Table 1. Main Factors Impacting General-Purpose I/O Power
| Main Factors Impacting I/O Power | Mitigation Techniques |
|---|---|
| Termination resistors (on-chip series termination (RS OCT) and on-chip parallel termination (RT OCT)) |
Dynamic on-chip termination (DOCT) |
| Output buffer drive strength | Programmable drive strength |
| Output buffer slew rate | Programmable slew rate |
| I/O standard (single ended, voltage referenced, or differential) | Support for multiple I/O standards |
| Voltage supply | Support for various voltage rails |
| Capacitive load (charging/discharging) | Interface dependent |
In transceiver-based I/Os, some devices provide flexibility in not only configuration but also process technology and transceiver design, along with implementation of several higher levels of the protocol stack in hard IP. This allows designers to select an FPGA to cover a range of transceiver performance-power points, to tune the device to the specific environment, and to use dynamic power-management techniques. For details about how to use power-efficient transceivers, see the High-Bandwidth, Power-Efficient Transceivers section in the Reducing Power Consumption and Increasing Bandwidth on 28-nm FPGAs (PDF) white paper.

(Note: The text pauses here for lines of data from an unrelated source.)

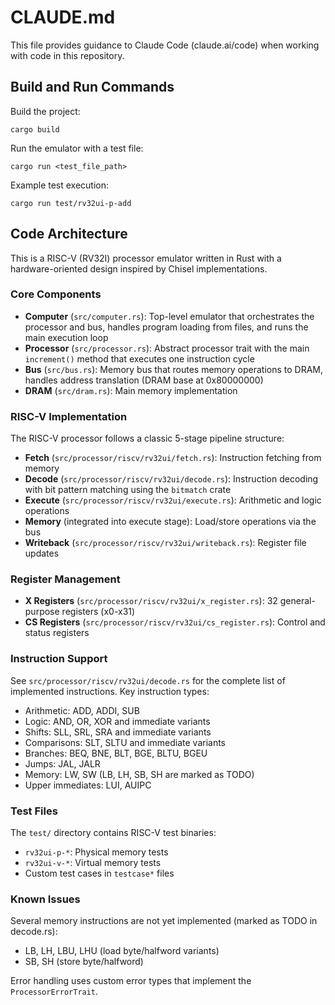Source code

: # CLAUDE.md

This file provides guidance to Claude Code (claude.ai/code) when working with code in this repository.

## Build and Run Commands

Build the project:
```
cargo build
```

Run the emulator with a test file:
```
cargo run <test_file_path>
```

Example test execution:
```
cargo run test/rv32ui-p-add
```

## Code Architecture

This is a RISC-V (RV32I) processor emulator written in Rust with a hardware-oriented design inspired by Chisel implementations.

### Core Components

- **Computer** (`src/computer.rs`): Top-level emulator that orchestrates the processor and bus, handles program loading from files, and runs the main execution loop
- **Processor** (`src/processor.rs`): Abstract processor trait with the main `increment()` method that executes one instruction cycle
- **Bus** (`src/bus.rs`): Memory bus that routes memory operations to DRAM, handles address translation (DRAM base at 0x80000000)
- **DRAM** (`src/dram.rs`): Main memory implementation

### RISC-V Implementation

The RISC-V processor follows a classic 5-stage pipeline structure:

- **Fetch** (`src/processor/riscv/rv32ui/fetch.rs`): Instruction fetching from memory
- **Decode** (`src/processor/riscv/rv32ui/decode.rs`): Instruction decoding with bit pattern matching using the `bitmatch` crate
- **Execute** (`src/processor/riscv/rv32ui/execute.rs`): Arithmetic and logic operations
- **Memory** (integrated into execute stage): Load/store operations via the bus
- **Writeback** (`src/processor/riscv/rv32ui/writeback.rs`): Register file updates

### Register Management

- **X Registers** (`src/processor/riscv/rv32ui/x_register.rs`): 32 general-purpose registers (x0-x31)
- **CS Registers** (`src/processor/riscv/rv32ui/cs_register.rs`): Control and status registers

### Instruction Support

See `src/processor/riscv/rv32ui/decode.rs` for the complete list of implemented instructions. Key instruction types:
- Arithmetic: ADD, ADDI, SUB
- Logic: AND, OR, XOR and immediate variants
- Shifts: SLL, SRL, SRA and immediate variants
- Comparisons: SLT, SLTU and immediate variants
- Branches: BEQ, BNE, BLT, BGE, BLTU, BGEU
- Jumps: JAL, JALR
- Memory: LW, SW (LB, LH, SB, SH are marked as TODO)
- Upper immediates: LUI, AUIPC

### Test Files

The `test/` directory contains RISC-V test binaries:
- `rv32ui-p-*`: Physical memory tests
- `rv32ui-v-*`: Virtual memory tests
- Custom test cases in `testcase*` files

### Known Issues

Several memory instructions are not yet implemented (marked as TODO in decode.rs):
- LB, LH, LBU, LHU (load byte/halfword variants)
- SB, SH (store byte/halfword)

Error handling uses custom error types that implement the `ProcessorErrorTrait`.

Finer-grained decisions can also add up to significant changes in system power simply by reducing the power consumed by the FPGA. Timing optimizations can increase slack on the critical nets in a block until the entire block can operate in high-threshold mode, for example, substantially reducing static power. Configuration and use of block RAM can have a significant influence on dynamic power. There are many such examples. For examples of how to use RAM block to optimize power, see the RAM Block Power Optimization section in the Reducing Power Consumption and Increasing Bandwidth on 28-nm FPGAs (PDF) white paper, and watch the Lower Power and Boost System Bandwidth on 28-nm FPGAs video.
Conclusion
By starting with a clear notion of use profiles, system designers can determine performance requirements and duty cycles for individual system tasks. Using this information and an understanding of how FPGA implementation decisions impact system-level power consumption, system designers can manipulate algorithms, make architectural choices, and pursue detailed implementation strategies to minimize system power subject to performance and cost requirements and available design-team resources.